Your assignment ▸ Every line of the entries below from the one containing "- Rabbit MQ (Not part of Spring Cloud)" to the one containing "Service - Feign|", both ends included, must be written out exactly. No other line belongs in the answer.

Data supplied ▸
»»

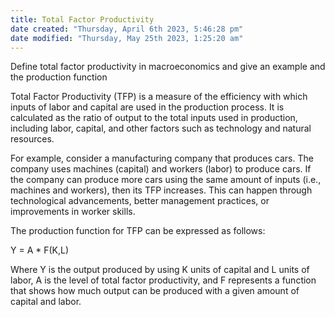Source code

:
 ```yaml
---
title: Total Factor Productivity
date created: "Thursday, April 6th 2023, 5:46:28 pm"
date modified: "Thursday, May 25th 2023, 1:25:20 am"
---
```


Define total factor productivity in macroeconomics and give an example and the production function

Total Factor Productivity (TFP) is a measure of the efficiency with which inputs of labor and capital are used in the production process. It is calculated as the ratio of output to the total inputs used in production, including labor, capital, and other factors such as technology and natural resources.

For example, consider a manufacturing company that produces cars. The company uses machines (capital) and workers (labor) to produce cars. If the company can produce more cars using the same amount of inputs (i.e., machines and workers), then its TFP increases. This can happen through technological advancements, better management practices, or improvements in worker skills.

The production function for TFP can be expressed as follows:

Y = A * F(K,L)

Where Y is the output produced by using K units of capital and L units of labor, A is the level of total factor productivity, and F represents a function that shows how much output can be produced with a given amount of capital and labor.

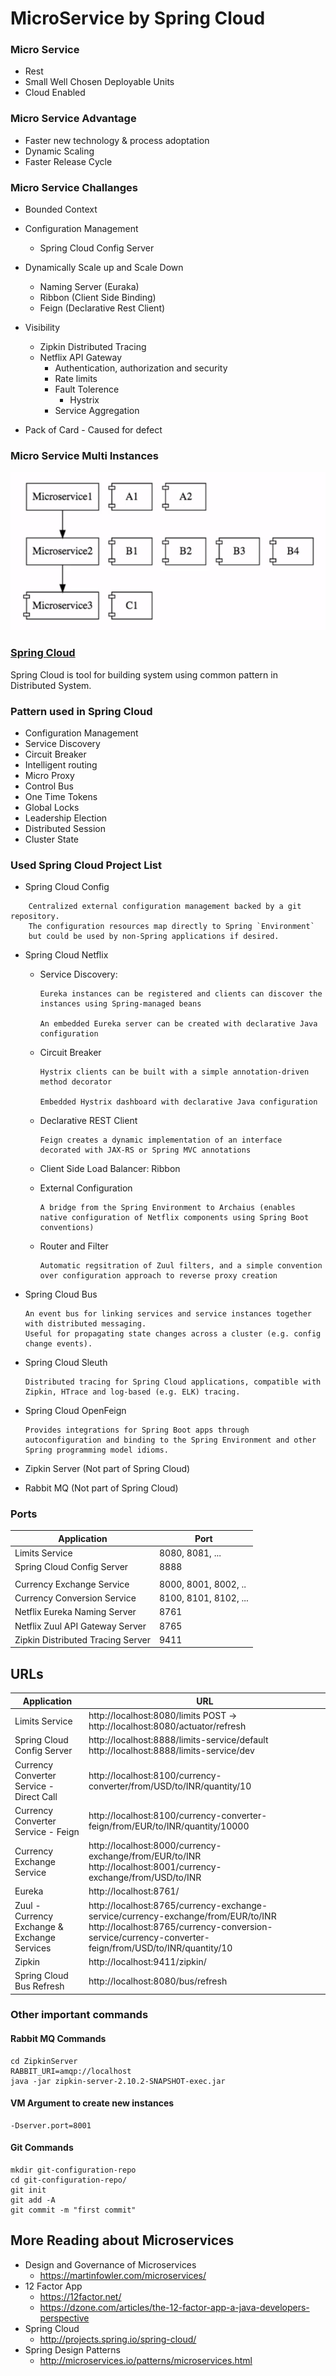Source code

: # MicroService by Spring Cloud

### Micro Service
- Rest
- Small Well Chosen Deployable Units
- Cloud Enabled

### Micro Service Advantage
- Faster new technology & process adoptation
- Dynamic Scaling
- Faster Release Cycle


### Micro Service Challanges
- Bounded Context
- Configuration Management 
    - Spring Cloud Config Server
- Dynamically Scale up and Scale Down
    - Naming Server (Euraka)
    - Ribbon (Client Side Binding)
    - Feign (Declarative Rest Client)
- Visibility
    - Zipkin Distributed Tracing
    - Netflix API Gateway
        - Authentication, authorization and security
        - Rate limits
        - Fault Tolerence
            - Hystrix
        - Service Aggregation

- Pack of Card - Caused for defect


### Micro Service Multi Instances

![Multi Instances Micro Services](Multi%20Instances%20Micro%20Services.png)


### [Spring Cloud](http://projects.spring.io/spring-cloud/)

Spring Cloud is tool for building system using common pattern in Distributed System.



### Pattern used in Spring Cloud
- Configuration Management
- Service Discovery
- Circuit Breaker
- Intelligent routing
- Micro Proxy
- Control Bus
- One Time Tokens
- Global Locks
- Leadership Election
- Distributed Session
- Cluster State

### Used Spring Cloud Project List

- Spring Cloud Config 
```
    Centralized external configuration management backed by a git repository. 
    The configuration resources map directly to Spring `Environment` 
    but could be used by non-Spring applications if desired.
```    
- Spring Cloud Netflix
    - Service Discovery: 
        ```
        Eureka instances can be registered and clients can discover the instances using Spring-managed beans

        An embedded Eureka server can be created with declarative Java configuration
        ```
    - Circuit Breaker
        ```
        Hystrix clients can be built with a simple annotation-driven method decorator
        
        Embedded Hystrix dashboard with declarative Java configuration
        ```

    - Declarative REST Client
        ```
        Feign creates a dynamic implementation of an interface decorated with JAX-RS or Spring MVC annotations
        ```
    - Client Side Load Balancer: Ribbon
    - External Configuration
        ```
        A bridge from the Spring Environment to Archaius (enables native configuration of Netflix components using Spring Boot conventions)
        ```
    - Router and Filter
        ```
        Automatic regsitration of Zuul filters, and a simple convention over configuration approach to reverse proxy creation
        
        ```
  
- Spring Cloud Bus
    ```
    An event bus for linking services and service instances together with distributed messaging. 
    Useful for propagating state changes across a cluster (e.g. config change events).
    ```
- Spring Cloud Sleuth

    ```
    Distributed tracing for Spring Cloud applications, compatible with Zipkin, HTrace and log-based (e.g. ELK) tracing.
    ```

- Spring Cloud OpenFeign
    ```
    Provides integrations for Spring Boot apps through autoconfiguration and binding to the Spring Environment and other Spring programming model idioms.
    ```
- Zipkin Server (Not part of Spring Cloud)
- Rabbit MQ (Not part of Spring Cloud)



### Ports

|     Application       |     Port          |
| ------------- | ------------- |
| Limits Service | 8080, 8081, ... |
| Spring Cloud Config Server | 8888 |
|  |  |
| Currency Exchange Service | 8000, 8001, 8002, ..  |
| Currency Conversion Service | 8100, 8101, 8102, ... |
| Netflix Eureka Naming Server | 8761 |
| Netflix Zuul API Gateway Server | 8765 |
| Zipkin Distributed Tracing Server | 9411 |



## URLs

|     Application       |     URL          |
| ------------- | ------------- |
| Limits Service | http://localhost:8080/limits POST -> http://localhost:8080/actuator/refresh|
|Spring Cloud Config Server| http://localhost:8888/limits-service/default http://localhost:8888/limits-service/dev |
|  Currency Converter Service - Direct Call| http://localhost:8100/currency-converter/from/USD/to/INR/quantity/10|
|  Currency Converter Service - Feign| http://localhost:8100/currency-converter-feign/from/EUR/to/INR/quantity/10000|
| Currency Exchange Service | http://localhost:8000/currency-exchange/from/EUR/to/INR http://localhost:8001/currency-exchange/from/USD/to/INR|
| Eureka | http://localhost:8761/|
| Zuul - Currency Exchange & Exchange Services | http://localhost:8765/currency-exchange-service/currency-exchange/from/EUR/to/INR http://localhost:8765/currency-conversion-service/currency-converter-feign/from/USD/to/INR/quantity/10|
| Zipkin | http://localhost:9411/zipkin/ |
| Spring Cloud Bus Refresh | http://localhost:8080/bus/refresh |


### Other important commands

#### Rabbit MQ Commands
```
cd ZipkinServer
RABBIT_URI=amqp://localhost 
java -jar zipkin-server-2.10.2-SNAPSHOT-exec.jar
```

#### VM Argument to create new instances

```
-Dserver.port=8001
```


#### Git Commands

```
mkdir git-configuration-repo
cd git-configuration-repo/
git init
git add -A
git commit -m "first commit"
```

## More Reading about Microservices
- Design and Governance of Microservices
    - https://martinfowler.com/microservices/
- 12 Factor App 
    - https://12factor.net/
    - https://dzone.com/articles/the-12-factor-app-a-java-developers-perspective
- Spring Cloud
    - http://projects.spring.io/spring-cloud/
- Spring Design Patterns
    - http://microservices.io/patterns/microservices.html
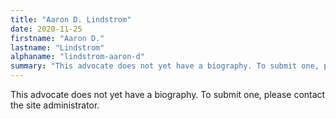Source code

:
```yaml
---
title: "Aaron D. Lindstrom"
date: 2020-11-25
firstname: "Aaron D."
lastname: "Lindstrom"
alphaname: "lindstrom-aaron-d"
summary: "This advocate does not yet have a biography. To submit one, please contact the site administrator."
---
```

This advocate does not yet have a biography. To submit one, please contact the site administrator.

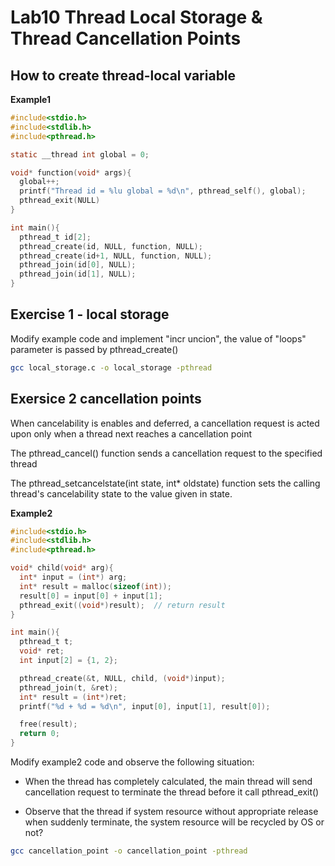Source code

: # Lab10 Thread Local Storage & Thread Cancellation Points

## How to create thread-local variable

**Example1**
```c
#include<stdio.h>
#include<stdlib.h>
#include<pthread.h>

static __thread int global = 0;

void* function(void* args){
  global++;
  printf("Thread id = %lu global = %d\n", pthread_self(), global);
  pthread_exit(NULL)
}

int main(){
  pthread_t id[2];
  pthread_create(id, NULL, function, NULL);
  pthread_create(id+1, NULL, function, NULL);
  pthread_join(id[0], NULL);
  pthread_join(id[1], NULL);
}
```

## Exercise 1 - local storage

Modify example code and implement "incr uncion", the value of "loops" parameter is passed by pthread_create()

```sh
gcc local_storage.c -o local_storage -pthread
```

## Exersice 2 cancellation points

When cancelability is enables and deferred, a cancellation request is acted upon only when a thread next reaches a cancellation point

The pthread_cancel() function sends a cancellation request to the specified thread

The pthread_setcancelstate(int state, int* oldstate) function sets the calling thread's cancelability state to the value given in state.

**Example2**
```c
#include<stdio.h>
#include<stdlib.h>
#include<pthread.h>

void* child(void* arg){
  int* input = (int*) arg;
  int* result = malloc(sizeof(int));
  result[0] = input[0] + input[1];
  pthread_exit((void*)result);  // return result
}

int main(){
  pthread_t t;
  void* ret;
  int input[2] = {1, 2};

  pthread_create(&t, NULL, child, (void*)input);
  pthread_join(t, &ret);
  int* result = (int*)ret;
  printf("%d + %d = %d\n", input[0], input[1], result[0]);

  free(result);
  return 0;
}
```

Modify example2 code and observe the following situation:

+ When the thread has completely calculated, the main thread will send cancellation request to terminate the thread before it call pthread_exit()

+ Observe that the thread if system resource without appropriate release when suddenly terminate, the system resource will be recycled by OS or not?

```sh
gcc cancellation_point -o cancellation_point -pthread
```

««

Exercise result ▸
- Rabbit MQ (Not part of Spring Cloud)



### Ports

|     Application       |     Port          |
| ------------- | ------------- |
| Limits Service | 8080, 8081, ... |
| Spring Cloud Config Server | 8888 |
|  |  |
| Currency Exchange Service | 8000, 8001, 8002, ..  |
| Currency Conversion Service | 8100, 8101, 8102, ... |
| Netflix Eureka Naming Server | 8761 |
| Netflix Zuul API Gateway Server | 8765 |
| Zipkin Distributed Tracing Server | 9411 |



## URLs

|     Application       |     URL          |
| ------------- | ------------- |
| Limits Service | http://localhost:8080/limits POST -> http://localhost:8080/actuator/refresh|
|Spring Cloud Config Server| http://localhost:8888/limits-service/default http://localhost:8888/limits-service/dev |
|  Currency Converter Service - Direct Call| http://localhost:8100/currency-converter/from/USD/to/INR/quantity/10|
|  Currency Converter Service - Feign| http://localhost:8100/currency-converter-feign/from/EUR/to/INR/quantity/10000|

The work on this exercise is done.